I included The Road on a course I wrote and taught at Notre Dame. The course was called “Energy and the Environment in Fiction” and it also featured books by William Morris and Rachel Carson and Ursula K Le Guin and Upton Sinclair and Jeff VanderMeer and Anna Lowenhaupt Tsing and Amitav Ghosh and Raymond Briggs, and some Mad Max movies including Fury Road, and the video game Final Fantasy VII. I also wrote and taught an intro to Irish Literature course including James Joyce and Edna O’Brien and Samuel Beckett and Eimear McBride and Melatu Uche Okorie and W. B. Yeats and Seamus Heaney and Danny Denton. I love teaching, and I loved teaching at Notre Dame. The students were sharp and inquisitive and I got to take them into the thickets of books that I love, and we all got to think out loud. Teaching was my favourite thing that I did in America, or at least it was up there with seeing the grizzly bears. One of my students offered what I think is the correct analysis of the passage above: that there’s no hope in its beauty at all, even though we want there to be.

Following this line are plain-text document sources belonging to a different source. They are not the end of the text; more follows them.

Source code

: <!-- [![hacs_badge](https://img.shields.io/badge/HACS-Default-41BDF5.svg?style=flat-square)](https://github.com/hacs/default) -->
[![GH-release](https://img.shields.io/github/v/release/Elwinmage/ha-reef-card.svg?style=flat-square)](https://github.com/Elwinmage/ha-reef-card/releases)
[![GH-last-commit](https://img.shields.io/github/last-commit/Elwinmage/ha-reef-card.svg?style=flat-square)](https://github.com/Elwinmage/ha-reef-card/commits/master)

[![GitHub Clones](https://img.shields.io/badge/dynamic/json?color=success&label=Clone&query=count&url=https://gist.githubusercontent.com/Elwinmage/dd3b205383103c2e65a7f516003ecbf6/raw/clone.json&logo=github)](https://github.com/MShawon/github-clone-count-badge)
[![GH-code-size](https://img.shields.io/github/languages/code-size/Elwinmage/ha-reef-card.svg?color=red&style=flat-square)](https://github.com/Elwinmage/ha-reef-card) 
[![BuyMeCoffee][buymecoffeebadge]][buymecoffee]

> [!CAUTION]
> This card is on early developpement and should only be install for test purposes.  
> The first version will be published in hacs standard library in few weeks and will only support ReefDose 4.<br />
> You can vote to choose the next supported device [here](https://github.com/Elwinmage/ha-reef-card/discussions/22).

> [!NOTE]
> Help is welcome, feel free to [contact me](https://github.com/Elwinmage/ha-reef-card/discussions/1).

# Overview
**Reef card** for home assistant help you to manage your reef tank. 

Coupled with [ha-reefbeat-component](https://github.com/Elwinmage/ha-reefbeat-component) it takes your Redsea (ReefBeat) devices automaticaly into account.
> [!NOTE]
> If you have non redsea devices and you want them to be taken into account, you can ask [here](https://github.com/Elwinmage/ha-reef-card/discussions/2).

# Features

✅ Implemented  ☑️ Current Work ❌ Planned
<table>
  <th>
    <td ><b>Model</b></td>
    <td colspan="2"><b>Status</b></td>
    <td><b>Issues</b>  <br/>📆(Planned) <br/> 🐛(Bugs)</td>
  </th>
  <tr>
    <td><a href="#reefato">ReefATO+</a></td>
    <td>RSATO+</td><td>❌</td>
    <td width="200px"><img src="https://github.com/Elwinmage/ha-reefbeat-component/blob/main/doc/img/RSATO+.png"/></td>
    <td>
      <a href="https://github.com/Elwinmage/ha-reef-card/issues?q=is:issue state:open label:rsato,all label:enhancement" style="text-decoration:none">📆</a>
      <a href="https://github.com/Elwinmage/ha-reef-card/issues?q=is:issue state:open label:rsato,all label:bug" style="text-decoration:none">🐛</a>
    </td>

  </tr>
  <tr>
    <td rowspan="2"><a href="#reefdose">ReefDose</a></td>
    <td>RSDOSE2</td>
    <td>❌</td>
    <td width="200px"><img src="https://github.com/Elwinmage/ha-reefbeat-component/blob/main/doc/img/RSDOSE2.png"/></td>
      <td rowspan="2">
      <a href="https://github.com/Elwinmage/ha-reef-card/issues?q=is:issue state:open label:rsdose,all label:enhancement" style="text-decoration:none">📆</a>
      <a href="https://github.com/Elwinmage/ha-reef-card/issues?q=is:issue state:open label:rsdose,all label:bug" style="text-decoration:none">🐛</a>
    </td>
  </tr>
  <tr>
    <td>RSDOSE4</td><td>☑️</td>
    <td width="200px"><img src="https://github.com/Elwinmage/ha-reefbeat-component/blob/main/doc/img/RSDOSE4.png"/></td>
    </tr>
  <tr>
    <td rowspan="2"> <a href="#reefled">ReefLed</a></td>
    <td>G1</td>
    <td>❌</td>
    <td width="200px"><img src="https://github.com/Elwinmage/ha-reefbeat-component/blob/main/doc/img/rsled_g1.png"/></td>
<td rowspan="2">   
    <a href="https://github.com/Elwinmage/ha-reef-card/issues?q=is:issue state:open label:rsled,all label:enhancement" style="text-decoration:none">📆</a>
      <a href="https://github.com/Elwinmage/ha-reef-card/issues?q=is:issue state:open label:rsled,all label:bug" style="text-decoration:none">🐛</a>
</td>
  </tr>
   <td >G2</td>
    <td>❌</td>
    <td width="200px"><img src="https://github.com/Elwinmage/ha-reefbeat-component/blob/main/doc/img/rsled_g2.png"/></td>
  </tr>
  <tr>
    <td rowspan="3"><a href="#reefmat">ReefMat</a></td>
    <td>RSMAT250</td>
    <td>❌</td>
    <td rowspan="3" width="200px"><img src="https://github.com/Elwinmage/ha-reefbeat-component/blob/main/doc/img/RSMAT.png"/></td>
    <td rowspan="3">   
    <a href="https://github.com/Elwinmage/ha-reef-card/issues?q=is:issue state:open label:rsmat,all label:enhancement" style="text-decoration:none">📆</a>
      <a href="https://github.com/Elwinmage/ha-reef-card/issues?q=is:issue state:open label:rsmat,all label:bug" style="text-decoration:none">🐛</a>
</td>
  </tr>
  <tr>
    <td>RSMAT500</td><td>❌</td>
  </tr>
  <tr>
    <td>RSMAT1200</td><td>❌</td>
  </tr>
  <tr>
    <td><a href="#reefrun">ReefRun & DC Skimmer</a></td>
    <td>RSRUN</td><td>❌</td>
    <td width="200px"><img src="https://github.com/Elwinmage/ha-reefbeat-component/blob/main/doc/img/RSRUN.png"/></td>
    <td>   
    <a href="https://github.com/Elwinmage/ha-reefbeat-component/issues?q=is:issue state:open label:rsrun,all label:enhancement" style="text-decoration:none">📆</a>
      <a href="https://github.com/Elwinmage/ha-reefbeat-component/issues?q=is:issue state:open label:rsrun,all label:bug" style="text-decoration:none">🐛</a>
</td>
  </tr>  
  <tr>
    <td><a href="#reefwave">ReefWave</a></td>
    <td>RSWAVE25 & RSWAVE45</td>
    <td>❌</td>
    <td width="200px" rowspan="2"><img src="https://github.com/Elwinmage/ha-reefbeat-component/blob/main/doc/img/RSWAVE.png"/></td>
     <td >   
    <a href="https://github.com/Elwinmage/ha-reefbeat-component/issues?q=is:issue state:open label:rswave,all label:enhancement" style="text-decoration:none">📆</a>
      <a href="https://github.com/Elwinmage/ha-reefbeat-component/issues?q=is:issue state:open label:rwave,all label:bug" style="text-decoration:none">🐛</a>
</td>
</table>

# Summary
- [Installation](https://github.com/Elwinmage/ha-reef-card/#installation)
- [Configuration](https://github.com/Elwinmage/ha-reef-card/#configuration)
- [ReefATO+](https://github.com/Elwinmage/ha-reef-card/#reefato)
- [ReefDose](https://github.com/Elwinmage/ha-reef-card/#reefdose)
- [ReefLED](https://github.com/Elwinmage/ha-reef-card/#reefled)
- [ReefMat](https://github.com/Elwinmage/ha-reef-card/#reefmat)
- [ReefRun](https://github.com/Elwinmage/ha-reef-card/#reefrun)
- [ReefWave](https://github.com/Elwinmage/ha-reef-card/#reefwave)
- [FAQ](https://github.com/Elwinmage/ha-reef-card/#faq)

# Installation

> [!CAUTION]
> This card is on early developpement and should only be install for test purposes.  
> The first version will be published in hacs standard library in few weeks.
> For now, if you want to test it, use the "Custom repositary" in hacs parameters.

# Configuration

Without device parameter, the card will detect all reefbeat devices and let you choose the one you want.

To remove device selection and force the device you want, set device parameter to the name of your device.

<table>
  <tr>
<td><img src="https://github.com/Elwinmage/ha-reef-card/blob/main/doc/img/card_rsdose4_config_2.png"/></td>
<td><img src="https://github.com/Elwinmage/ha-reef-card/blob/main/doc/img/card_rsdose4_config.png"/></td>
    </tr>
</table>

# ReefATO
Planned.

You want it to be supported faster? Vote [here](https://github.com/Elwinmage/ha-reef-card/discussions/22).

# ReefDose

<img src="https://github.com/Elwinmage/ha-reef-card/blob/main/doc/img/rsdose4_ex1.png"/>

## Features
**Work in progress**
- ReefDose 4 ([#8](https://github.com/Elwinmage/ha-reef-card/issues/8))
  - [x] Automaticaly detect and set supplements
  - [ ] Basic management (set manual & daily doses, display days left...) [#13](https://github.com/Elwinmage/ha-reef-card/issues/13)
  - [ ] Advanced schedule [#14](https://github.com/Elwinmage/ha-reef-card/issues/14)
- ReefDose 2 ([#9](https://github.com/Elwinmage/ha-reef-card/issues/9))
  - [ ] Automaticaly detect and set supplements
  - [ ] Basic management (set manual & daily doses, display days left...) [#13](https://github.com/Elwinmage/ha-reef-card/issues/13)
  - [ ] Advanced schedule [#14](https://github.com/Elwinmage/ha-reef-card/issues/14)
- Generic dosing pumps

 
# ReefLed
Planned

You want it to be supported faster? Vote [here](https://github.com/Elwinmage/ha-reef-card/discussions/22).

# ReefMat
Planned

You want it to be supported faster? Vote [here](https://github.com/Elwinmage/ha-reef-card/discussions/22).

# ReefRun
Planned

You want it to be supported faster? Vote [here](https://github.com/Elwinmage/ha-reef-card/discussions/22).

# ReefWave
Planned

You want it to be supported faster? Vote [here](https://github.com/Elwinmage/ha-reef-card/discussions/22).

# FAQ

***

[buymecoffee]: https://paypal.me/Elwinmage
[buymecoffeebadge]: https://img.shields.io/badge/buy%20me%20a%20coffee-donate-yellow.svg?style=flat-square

After Yosemite we flew back to Chicago, which is just around the corner from Notre Dame, and now we’re in South Bend so I can hand in my office keys and Róisín can choreograph for her dance students one last time. She’s gone from being legally unable to work here when she first arrived to a genuine pillar of the South Bend community, recognized everywhere we go in the city, teaching at dance schools and yoga studios, accumulating piles of hugs and thank-you cards when it came time to say goodbye. She’s performed, spoken and choreographed at various festivals in Indiana and Michigan both under her own name and with South Bend’s modern dance company, New Industry Dance. It’s very fitting that our last activity in South Bend will be a reception put on for Róisín by her primary employer, Dancenter.
I read around eighty-four books, that I can remember, while we were here, and wrote two. One is a novel set in northern Indiana, about emo nostalgia and heavy music and damaged, damaging creative partnerships. It’s called Circles & Circles and I think it’s really good, but I haven’t gotten anywhere with finding a publisher who agrees, yet. The other is my monograph, Streams of Damaged Consciousness. That one is to be published, by Syracuse University Press, in 2027: this has been my primary professional achievement, along with teaching my courses, while I’ve been W. B. Yeats fellow at Notre Dame. It should appear on this webpage at some point. It’s based on my PhD thesis but it’s much better. I’ve also written for Strange Horizons, The Irish Literary Supplement, Irish Studies Review, H-Environment and the Los Angeles Review of Books, with more work in Strange Horizons, C21 Literature and The Ancillary Review of Books coming later in the year.
The General is quiet on this summer Tuesday afternoon. Three other indoor tables are occupied; a young woman reads a biography of Aleksander Blok at one, an older man types on his phone at another, and two young women are having a late lunch of sandwiches and crisps at a third. At an outside table, three women have been chatting for hours over coffees. It looks like they’re going on a trip; their bags and cases are strewn around them.
We’ll be going back to Chicago tonight, to our drab AirBnB in the vibrant Logan Square neighbourhood. On Saturday, we fly to Toronto. A week from today, on Tuesday night, we fly home to Edinburgh. We’ve nothing lined up after that, although not for want of applying; there are 56 completed job applications from the last two years on my laptop. A handful of them led to interviews. Just one led to a job offer; a teaching post in a small town in Southern Georgia. Although very kind, that offer ended up not being right to accept, which is why I’m writing this from The General and not some high street café in Americus, Georgia. A few more applications I haven’t heard back from yet; we’ll see.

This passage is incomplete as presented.